Ray 2.10.0 introduces the alpha stage of RLlib’s “new API stack”. The team is currently transitioning algorithms, example scripts, and documentation to the new code base throughout the subsequent minor releases leading up to Ray 3.0.

See here for more details on how to activate and use the new API stack.

External Environments and Applications#

In many situations, it doesn’t make sense for an RL environment to be “stepped” by RLlib. For example, if you train a policy inside a complex simulator that operates its own execution loop, like a game engine or a robotics simulation. A natural and user friendly approach is to flip this setup around and - instead of RLlib “stepping” the env - allow the agents in the simulation to fully control their own stepping. An external RLlib-powered service would be available for either querying individual actions or for accepting batched sample data. The service would cover the task of training the policies, but wouldn’t pose any restrictions on when and how often per second the simulation should step.

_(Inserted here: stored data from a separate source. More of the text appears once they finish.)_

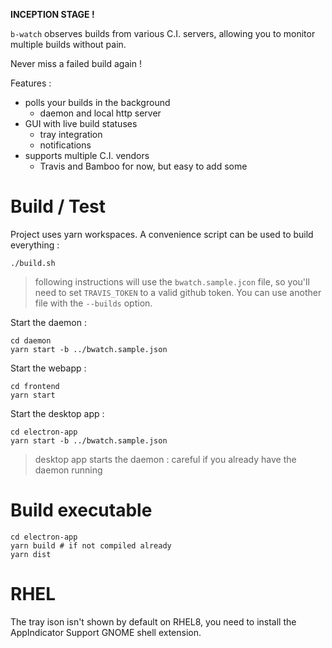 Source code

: **INCEPTION STAGE !**

`b-watch` observes builds from various C.I. servers, allowing you to monitor multiple builds without pain.

Never miss a failed build again !

Features :
* polls your builds in the background
    * daemon and local http server
* GUI with live build statuses
    * tray integration
    * notifications
* supports multiple C.I. vendors 
    * Travis and Bamboo for now, but easy to add some
    
# Build / Test


Project uses yarn workspaces. A convenience script can be used to build everything :

    ./build.sh

> following instructions will use the `bwatch.sample.jcon` file, so you'll need to set `TRAVIS_TOKEN` to a valid github token. You can use another file with the `--builds` option.

           
Start the daemon :

    cd daemon
    yarn start -b ../bwatch.sample.json    

Start the webapp :

    cd frontend
    yarn start
    
Start the desktop app :
    
    cd electron-app
    yarn start -b ../bwatch.sample.json    
    
> desktop app starts the daemon : careful if you already have the daemon running

# Build executable

    cd electron-app
    yarn build # if not compiled already
    yarn dist
    
# RHEL

The tray ison isn't shown by default on RHEL8, you need to install the AppIndicator Support GNOME shell extension.

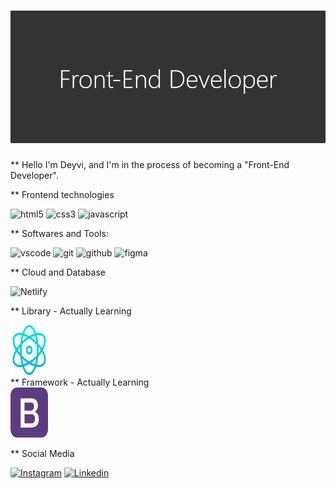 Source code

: <h1 align="center">
  <img src="banner.png" alt="header-image">
</h1>

** Hello
I'm Deyvi, and I'm in the process of becoming a "Front-End Developer".

** Frontend technologies
  <div align="left">
      <span>
        <img src="https://img.shields.io/badge/HTML-red?style=for-the-badge&logo=html5&logoColor=white" alt="html5">
      </span>
      <span>
        <img src="https://img.shields.io/badge/CSS-blue?style=for-the-badge&logo=css3&logoColor=white" alt="css3">
      </span>
      <span>
        <img src="https://img.shields.io/badge/JavaScript-323330?style=for-the-badge&logo=javascript&logoColor=F7DF1E" alt="javascript">
      </span>
  </div>


** Softwares and Tools:
  <div align="left">
    <span>
      <img src="https://img.shields.io/badge/VSCode-0078D4?style=for-the-badge&logo=visual%20studio%20code&logoColor=white" alt="vscode">
    </span>
    <span>
      <img src="https://img.shields.io/badge/GIT-E44C30?style=for-the-badge&logo=git&logoColor=white" alt="git">
    </span>
    <span>
      <img src="https://img.shields.io/badge/GitHub-100000?style=for-the-badge&logo=github&logoColor=white" alt="github">
    </span>
    <span>
      <img src="https://img.shields.io/badge/Figma-F24E1E?style=for-the-badge&logo=figma&logoColor=white" alt="figma">
    </span>
  </div>

** Cloud and Database
    <div align="left">
      <span>
        <img src="https://img.shields.io/badge/Netlify-00C7B7?style=for-the-badge&logo=netlify&logoColor=white" alt="Netlify">
      </span>      
    </div>

** Library - Actually Learning    
    <div>
      <span>
         <img src="react.png" alt="react" width="60px" height="80px">
      </span>
    </div>
** Framework - Actually Learning
    <div> 
      <span>
         <img src="bootstrap.png" alt="bootstrap" width="60" height="80px">
      </span>
    </div>

** Social Media    
    <div>
      <span>
        <a target="_black" href="https://www.instagram.com/daviz357/"><img src="https://img.shields.io/badge/Instagram-E4405F?style=for-the-badge&logo=instagram&logoColor=white" alt="Instagram"></a>
     </span>
     <span>
        <a target="_black" href="https://www.linkedin.com/in/deyvi-correa-zamora/"><img src="https://img.shields.io/badge/LinkedIn-0077B5?style=for-the-badge&logo=linkedin&logoColor=white" alt="Linkedin"></a>
     </span>
   </div>

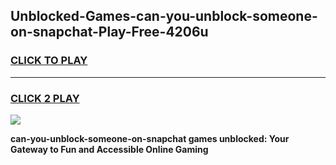 
## Unblocked-Games-can-you-unblock-someone-on-snapchat-Play-Free-4206u
<h3>
<a href="https://premium76.site?title=can-you-unblock-someone-on-snapchat&ref=23A">CLICK TO PLAY</a></h3>
<hr>

<h3>
<a href="https://premium76.site?title=can-you-unblock-someone-on-snapchat&ref=23A">CLICK 2 PLAY</a>
  
</h3>

<a href="https://premium76.site?title=can-you-unblock-someone-on-snapchat&ref=23A"><img src="https://clearcache.store/games.png"></a>


**can-you-unblock-someone-on-snapchat games unblocked: Your Gateway to Fun and Accessible Online Gaming**
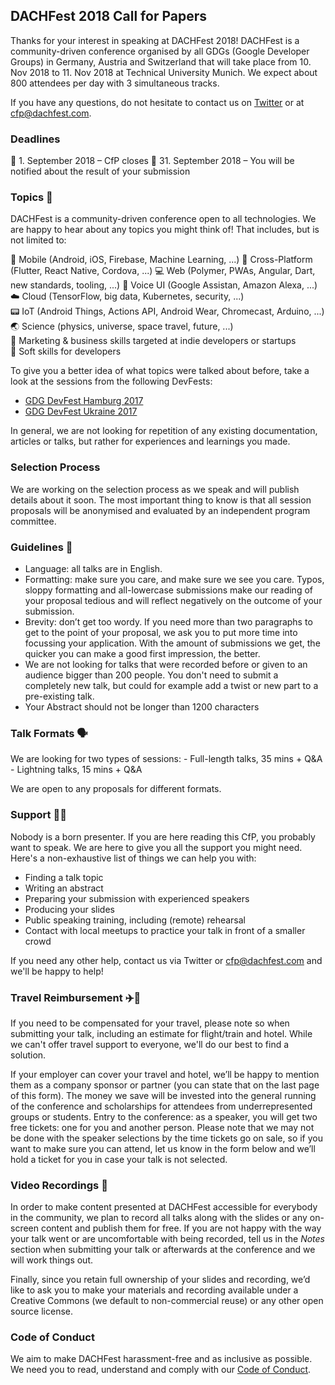 ## DACHFest 2018 Call for Papers

Thanks for your interest in speaking at DACHFest 2018! DACHFest is a community-driven conference organised by all GDGs (Google Developer Groups) in Germany, Austria and Switzerland that will take place from 10. Nov 2018 to 11. Nov 2018 at Technical University Munich. We expect about 800 attendees per day with 3 simultaneous tracks.

If you have any questions, do not hesitate to contact us on [Twitter](https://twitter.com/DACHFest) or at [cfp@dachfest.com](mailto:cfp@dachfest.com).
  
### Deadlines
   📅 1. September 2018 – CfP  closes 
   📅 31. September 2018 – You will be notified about the result of your submission
   
### Topics 💭

DACHFest is a community-driven conference open to all technologies. We are happy to hear about any topics you might think of! That includes, but is not limited to:
  
📱 Mobile (Android, iOS, Firebase, Machine Learning, ...)
🔀 Cross-Platform (Flutter, React Native, Cordova, ...)
💻 Web (Polymer, PWAs, Angular, Dart, new standards, tooling, ...)
💬 Voice UI (Google Assistan, Amazon Alexa, ...)
☁️ Cloud (TensorFlow, big data, Kubernetes, security, ...)  
📟 IoT (Android Things, Actions API, Android Wear, Chromecast, Arduino, ...)  
🌏 Science (physics, universe, space travel, future, ...)  
💼 Marketing & business skills targeted at indie developers or startups  
🙋 Soft skills for developers

To give you a better idea of what topics were talked about before, take a look at the sessions from the following DevFests:

* [GDG DevFest Hamburg 2017](https://hamburg.devfest.de/schedule/day1)
* [GDG DevFest Ukraine 2017](https://dfua17.firebaseapp.com/schedule/day1)

In general, we are not looking for repetition of any existing documentation, articles or talks, but rather for experiences and learnings you made. 

### Selection Process

We are working on the selection process as we speak and will publish details about it soon. 
The most important thing to know is that all session proposals will be anonymised and evaluated by an independent program committee. 

### Guidelines 📃

- Language: all talks are in English.
- Formatting: make sure you care, and make sure we see you care. Typos, sloppy formatting and all-lowercase submissions make our reading of your proposal tedious and will reflect negatively on the outcome of your submission.
- Brevity: don’t get too wordy. If you need more than two paragraphs to get to the point of your proposal, we ask you to put more time into focussing your application. With the amount of submissions we get, the quicker you can make a good first impression, the better.
- We are not looking for talks that were recorded before or given to an audience bigger than 200 people. You don't need to submit a completely new talk, but could for example add a twist or new part to a pre-existing talk.
- Your Abstract should not be longer than 1200 characters

### Talk Formats 🗣️
   
We are looking for two types of sessions: 
    - Full-length talks, 35 mins + Q&A 
    - Lightning talks, 15 mins + Q&A 

We are open to any proposals for different formats. 

### Support 👩‍💻
    
Nobody is a born presenter. If you are here reading this CfP, you probably want to speak. We are here to give you all the support you might need. Here's a non-exhaustive list of things we can help you with: 
   
* Finding a talk topic
* Writing an abstract
* Preparing your submission with experienced speakers 
* Producing your slides 
* Public speaking training, including (remote) rehearsal
* Contact with local meetups to practice your talk in front of a smaller crowd 

If you need any other help, contact us via Twitter or [cfp@dachfest.com](mailto:cfp@dachfest.com) and we'll be happy to help!

### Travel Reimbursement ✈️🚆
If you need to be compensated for your travel, please note so when submitting your talk, including an estimate for flight/train and hotel. While we can't offer travel support to everyone, we'll do our best to find a solution.
   
If your employer can cover your travel and hotel, we’ll be happy to mention them as a company sponsor or partner (you can state that on the last page of this form). The money we save will be invested into the general running of the conference and scholarships for attendees from underrepresented groups or students.  Entry to the conference: as a speaker, you will get two free tickets: one for you and another person. Please note that we may not be done with the speaker selections by the time tickets go on sale, so if you want to make sure you can attend, let us know in the form below and we’ll hold a ticket for you in case your talk is not selected.
 
### Video Recordings 🎥
In order to make content presented at DACHFest accessible for everybody in the community, we plan to record all talks along with the slides or any on-screen content and publish them for free. If you are not happy with the way your talk went or are uncomfortable with being recorded, tell us in the *Notes* section when submitting your talk or afterwards at the conference and we will work things out. 
   
Finally, since you retain full ownership of your slides and recording, we’d like to ask you to make your materials and recording available under a Creative Commons (we default to non-commercial reuse) or any other open source license. 

### Code of Conduct 
We aim to make DACHFest harassment-free and as inclusive as possible. We need you to read, understand and comply with our [Code of Conduct](/coc).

../_images/external_env_setup_client_inference.svg

External application with client-side inference: An external simulator (for example a game engine) connects to RLlib, which runs as a server through a tcp-cabable, custom EnvRunner. The simulator sends batches of data from time to time to the server and in turn receives weights updates. For better performance, actions are computed locally on the client side.#

RLlib provides an external messaging protocol called RLlink for this purpose as well as the option to customize your EnvRunner class toward communicating through RLlink with one or more clients. An example, tcp-based EnvRunner implementation with RLlink is available here. It also contains a dummy (CartPole) client that can be used for testing and as a template for how your external application or simulator should utilize the RLlink protocol.

Note

External application support is still work-in-progress on RLlib’s new API stack. The Ray team is working on more examples for custom EnvRunner implementations (besides the already available tcp-based one) as well as various client-side, non-python RLlib-adapters, for example for popular game engines and other simulation software.

Example: External client connecting to tcp-based EnvRunner#

An example tcp-based EnvRunner implementation with RLlink is available here. See here for the full end-to-end example.

Feel free to alter the underlying logic of your custom EnvRunner, for example, you could implement a shared memory based communication layer (instead of the tcp-based one).